# WORK ORDER:
The expected result is the full set of records, copied precisely, with images dropped.
• • • • • • •
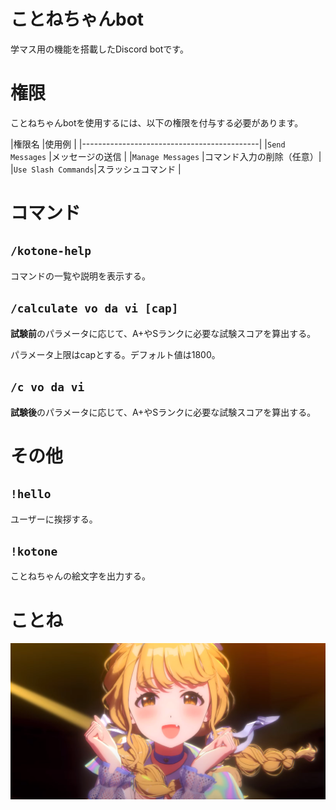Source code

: # ことねちゃんbot

学マス用の機能を搭載したDiscord botです。

# 権限

ことねちゃんbotを使用するには、以下の権限を付与する必要があります。

|権限名              |使用例                  |
|--------------------------------------------|
|`Send Messages`     |メッセージの送信         |
|`Manage Messages`   |コマンド入力の削除（任意）|
|`Use Slash Commands`|スラッシュコマンド       |

# コマンド

## `/kotone-help`

コマンドの一覧や説明を表示する。

## `/calculate vo da vi [cap]`

**試験前**のパラメータに応じて、A+やSランクに必要な試験スコアを算出する。

パラメータ上限はcapとする。デフォルト値は1800。

## `/c vo da vi`

**試験後**のパラメータに応じて、A+やSランクに必要な試験スコアを算出する。

# その他

## `!hello`

ユーザーに挨拶する。

## `!kotone`

ことねちゃんの絵文字を出力する。

# ことね

![藤田ことね](kotone.png)
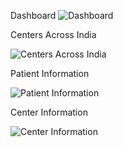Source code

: Dashboard
![Dashboard](https://github.com/shazmeen26/SIH-/assets/150261972/87c814b7-21f5-4428-aefe-71db8f49ecb2)

Centers Across India

![Centers Across India](https://github.com/shazmeen26/SIH-/assets/150261972/6cedfd17-4c5c-457f-81bd-9172e24f3fbb)

Patient Information

![Patient Information](https://github.com/shazmeen26/SIH-/assets/150261972/749c0b75-6eed-42ce-b286-f55238753ac3)

Center Information

![Center Information](https://github.com/shazmeen26/SIH-/assets/150261972/0ac0ce5f-054f-47ca-b3f1-917317e48b57)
• • • • • • •
# ANSWER AREA:
Source code

: # ことねちゃんbot

学マス用の機能を搭載したDiscord botです。

# 権限

ことねちゃんbotを使用するには、以下の権限を付与する必要があります。

|権限名              |使用例                  |
|--------------------------------------------|
|`Send Messages`     |メッセージの送信         |
|`Manage Messages`   |コマンド入力の削除（任意）|
|`Use Slash Commands`|スラッシュコマンド       |

# コマンド

## `/kotone-help`

コマンドの一覧や説明を表示する。

## `/calculate vo da vi [cap]`

**試験前**のパラメータに応じて、A+やSランクに必要な試験スコアを算出する。

パラメータ上限はcapとする。デフォルト値は1800。

## `/c vo da vi`

**試験後**のパラメータに応じて、A+やSランクに必要な試験スコアを算出する。

# その他

## `!hello`

ユーザーに挨拶する。

## `!kotone`

ことねちゃんの絵文字を出力する。

# ことね

![藤田ことね](kotone.png)
Source code

: Dashboard
![Dashboard](https://github.com/shazmeen26/SIH-/assets/150261972/87c814b7-21f5-4428-aefe-71db8f49ecb2)

Centers Across India

![Centers Across India](https://github.com/shazmeen26/SIH-/assets/150261972/6cedfd17-4c5c-457f-81bd-9172e24f3fbb)

Patient Information

![Patient Information](https://github.com/shazmeen26/SIH-/assets/150261972/749c0b75-6eed-42ce-b286-f55238753ac3)

Center Information

![Center Information](https://github.com/shazmeen26/SIH-/assets/150261972/0ac0ce5f-054f-47ca-b3f1-917317e48b57)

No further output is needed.